Supplied information
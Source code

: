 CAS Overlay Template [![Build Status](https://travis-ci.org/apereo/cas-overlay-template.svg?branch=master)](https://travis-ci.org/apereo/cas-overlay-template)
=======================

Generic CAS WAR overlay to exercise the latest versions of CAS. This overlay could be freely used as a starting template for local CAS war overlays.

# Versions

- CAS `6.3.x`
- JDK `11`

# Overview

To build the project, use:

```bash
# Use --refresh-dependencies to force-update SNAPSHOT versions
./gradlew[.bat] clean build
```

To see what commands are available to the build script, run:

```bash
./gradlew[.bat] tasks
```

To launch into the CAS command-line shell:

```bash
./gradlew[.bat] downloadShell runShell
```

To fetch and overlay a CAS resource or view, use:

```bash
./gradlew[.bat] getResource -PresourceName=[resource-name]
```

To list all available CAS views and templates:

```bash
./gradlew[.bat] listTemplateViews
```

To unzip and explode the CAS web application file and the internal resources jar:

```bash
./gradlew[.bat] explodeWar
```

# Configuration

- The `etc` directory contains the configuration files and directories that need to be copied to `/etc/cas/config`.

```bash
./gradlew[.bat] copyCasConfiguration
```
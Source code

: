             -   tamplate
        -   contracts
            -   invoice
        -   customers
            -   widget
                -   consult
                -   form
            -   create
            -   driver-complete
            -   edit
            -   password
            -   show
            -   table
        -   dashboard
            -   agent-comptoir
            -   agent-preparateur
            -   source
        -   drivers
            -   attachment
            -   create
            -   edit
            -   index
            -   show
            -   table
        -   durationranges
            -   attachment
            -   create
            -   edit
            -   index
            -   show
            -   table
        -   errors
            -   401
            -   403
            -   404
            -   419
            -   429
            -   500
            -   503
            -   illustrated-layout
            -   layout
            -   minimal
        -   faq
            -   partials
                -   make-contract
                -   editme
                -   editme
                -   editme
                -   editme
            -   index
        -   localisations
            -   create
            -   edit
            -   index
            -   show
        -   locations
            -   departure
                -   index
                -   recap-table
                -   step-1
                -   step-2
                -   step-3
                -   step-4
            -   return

The problem
Tally the lines of the material that contain the word "gradlew" and say the number, nothing more.

Your solution
7